■ TRY IT ■
Each entry has to be copied exactly, with nothing missed.

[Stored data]
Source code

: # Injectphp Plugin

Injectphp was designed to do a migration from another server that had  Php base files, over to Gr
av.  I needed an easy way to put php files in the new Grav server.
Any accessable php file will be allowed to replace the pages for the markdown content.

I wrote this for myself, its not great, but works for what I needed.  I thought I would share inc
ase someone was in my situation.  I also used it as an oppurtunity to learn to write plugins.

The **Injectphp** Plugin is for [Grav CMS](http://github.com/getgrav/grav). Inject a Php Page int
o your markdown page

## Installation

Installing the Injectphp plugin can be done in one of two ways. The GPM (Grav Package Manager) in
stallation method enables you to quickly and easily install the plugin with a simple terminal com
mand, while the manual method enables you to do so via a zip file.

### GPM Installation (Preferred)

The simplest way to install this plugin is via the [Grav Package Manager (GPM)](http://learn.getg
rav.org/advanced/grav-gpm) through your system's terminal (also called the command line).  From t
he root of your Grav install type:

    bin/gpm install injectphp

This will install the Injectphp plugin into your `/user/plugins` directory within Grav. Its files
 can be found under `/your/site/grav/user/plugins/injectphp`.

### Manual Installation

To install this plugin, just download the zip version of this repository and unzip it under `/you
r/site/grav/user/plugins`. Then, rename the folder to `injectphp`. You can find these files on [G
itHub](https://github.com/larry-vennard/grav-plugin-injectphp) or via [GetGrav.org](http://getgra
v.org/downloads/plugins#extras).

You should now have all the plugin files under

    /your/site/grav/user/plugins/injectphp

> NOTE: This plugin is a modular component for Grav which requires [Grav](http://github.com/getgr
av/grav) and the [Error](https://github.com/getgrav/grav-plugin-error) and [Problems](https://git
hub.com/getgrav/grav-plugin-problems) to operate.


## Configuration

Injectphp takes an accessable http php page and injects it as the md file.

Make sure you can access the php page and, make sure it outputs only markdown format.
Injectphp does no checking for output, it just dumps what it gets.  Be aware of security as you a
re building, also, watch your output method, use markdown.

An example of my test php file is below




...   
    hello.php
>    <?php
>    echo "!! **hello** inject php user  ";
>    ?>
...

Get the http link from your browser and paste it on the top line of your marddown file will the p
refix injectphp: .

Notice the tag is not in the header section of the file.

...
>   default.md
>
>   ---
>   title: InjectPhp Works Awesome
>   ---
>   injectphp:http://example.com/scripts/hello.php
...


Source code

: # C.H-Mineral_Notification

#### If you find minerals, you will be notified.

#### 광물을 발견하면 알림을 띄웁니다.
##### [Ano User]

■ TASK OUTPUT ■
Source code

: # Injectphp Plugin

Injectphp was designed to do a migration from another server that had  Php base files, over to Gr
av.  I needed an easy way to put php files in the new Grav server.
Any accessable php file will be allowed to replace the pages for the markdown content.

I wrote this for myself, its not great, but works for what I needed.  I thought I would share inc
ase someone was in my situation.  I also used it as an oppurtunity to learn to write plugins.

The **Injectphp** Plugin is for [Grav CMS](http://github.com/getgrav/grav). Inject a Php Page int
o your markdown page

## Installation

Installing the Injectphp plugin can be done in one of two ways. The GPM (Grav Package Manager) in
stallation method enables you to quickly and easily install the plugin with a simple terminal com
mand, while the manual method enables you to do so via a zip file.

### GPM Installation (Preferred)

The simplest way to install this plugin is via the [Grav Package Manager (GPM)](http://learn.getg
rav.org/advanced/grav-gpm) through your system's terminal (also called the command line).  From t
he root of your Grav install type:

    bin/gpm install injectphp

This will install the Injectphp plugin into your `/user/plugins` directory within Grav. Its files
 can be found under `/your/site/grav/user/plugins/injectphp`.

### Manual Installation

To install this plugin, just download the zip version of this repository and unzip it under `/you
r/site/grav/user/plugins`. Then, rename the folder to `injectphp`. You can find these files on [G
itHub](https://github.com/larry-vennard/grav-plugin-injectphp) or via [GetGrav.org](http://getgra
v.org/downloads/plugins#extras).

You should now have all the plugin files under

    /your/site/grav/user/plugins/injectphp

> NOTE: This plugin is a modular component for Grav which requires [Grav](http://github.com/getgr
av/grav) and the [Error](https://github.com/getgrav/grav-plugin-error) and [Problems](https://git
hub.com/getgrav/grav-plugin-problems) to operate.


## Configuration

Injectphp takes an accessable http php page and injects it as the md file.

Make sure you can access the php page and, make sure it outputs only markdown format.
Injectphp does no checking for output, it just dumps what it gets.  Be aware of security as you a
re building, also, watch your output method, use markdown.

An example of my test php file is below




...   
    hello.php
>    <?php
>    echo "!! **hello** inject php user  ";
>    ?>
...

Get the http link from your browser and paste it on the top line of your marddown file will the p
refix injectphp: .

Notice the tag is not in the header section of the file.

...
>   default.md
>
>   ---
>   title: InjectPhp Works Awesome
>   ---
>   injectphp:http://example.com/scripts/hello.php
...


Source code

: # C.H-Mineral_Notification

#### If you find minerals, you will be notified.

#### 광물을 발견하면 알림을 띄웁니다.
##### [Ano User]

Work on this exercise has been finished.